**THE PROBLEM**
Each line holding the word "function" must appear in the answer, copied from the entries.

= = = = =

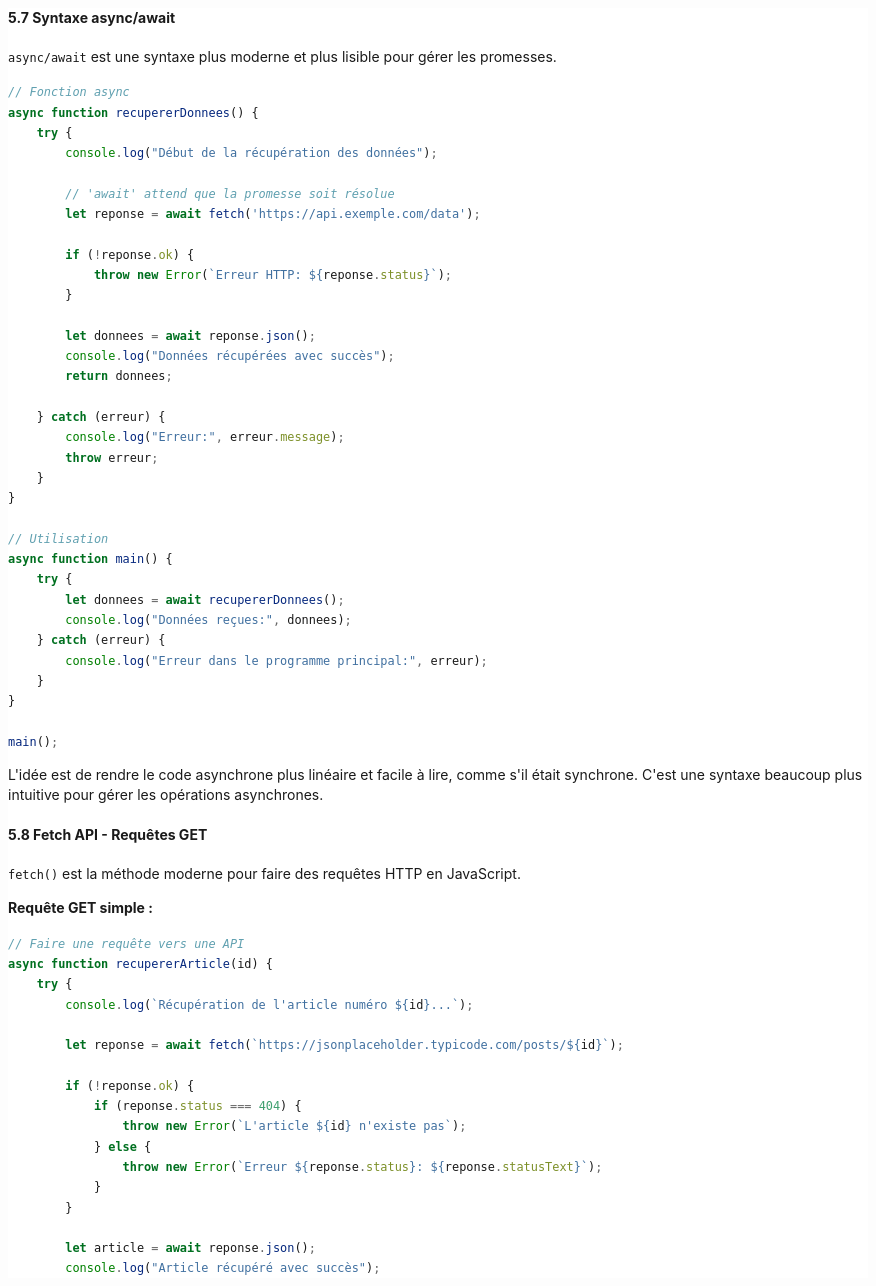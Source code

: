 #### **5.7 Syntaxe async/await**

`async/await` est une syntaxe plus moderne et plus lisible pour gérer les promesses.

```javascript
// Fonction async
async function recupererDonnees() {
    try {
        console.log("Début de la récupération des données");
        
        // 'await' attend que la promesse soit résolue
        let reponse = await fetch('https://api.exemple.com/data');
        
        if (!reponse.ok) {
            throw new Error(`Erreur HTTP: ${reponse.status}`);
        }
        
        let donnees = await reponse.json();
        console.log("Données récupérées avec succès");
        return donnees;
        
    } catch (erreur) {
        console.log("Erreur:", erreur.message);
        throw erreur;
    }
}

// Utilisation
async function main() {
    try {
        let donnees = await recupererDonnees();
        console.log("Données reçues:", donnees);
    } catch (erreur) {
        console.log("Erreur dans le programme principal:", erreur);
    }
}

main();
```

L'idée est de rendre le code asynchrone plus linéaire et facile à lire, comme s'il était synchrone. C'est une syntaxe beaucoup plus intuitive pour gérer les opérations asynchrones.

#### **5.8 Fetch API - Requêtes GET**

`fetch()` est la méthode moderne pour faire des requêtes HTTP en JavaScript.

**Requête GET simple :**
```javascript
// Faire une requête vers une API
async function recupererArticle(id) {
    try {
        console.log(`Récupération de l'article numéro ${id}...`);
        
        let reponse = await fetch(`https://jsonplaceholder.typicode.com/posts/${id}`);
        
        if (!reponse.ok) {
            if (reponse.status === 404) {
                throw new Error(`L'article ${id} n'existe pas`);
            } else {
                throw new Error(`Erreur ${reponse.status}: ${reponse.statusText}`);
            }
        }
        
        let article = await reponse.json();
        console.log("Article récupéré avec succès");
```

= = = = =

**ANSWER TO THIS PROBLEM**
async function recupererDonnees() {
async function main() {
async function recupererArticle(id) {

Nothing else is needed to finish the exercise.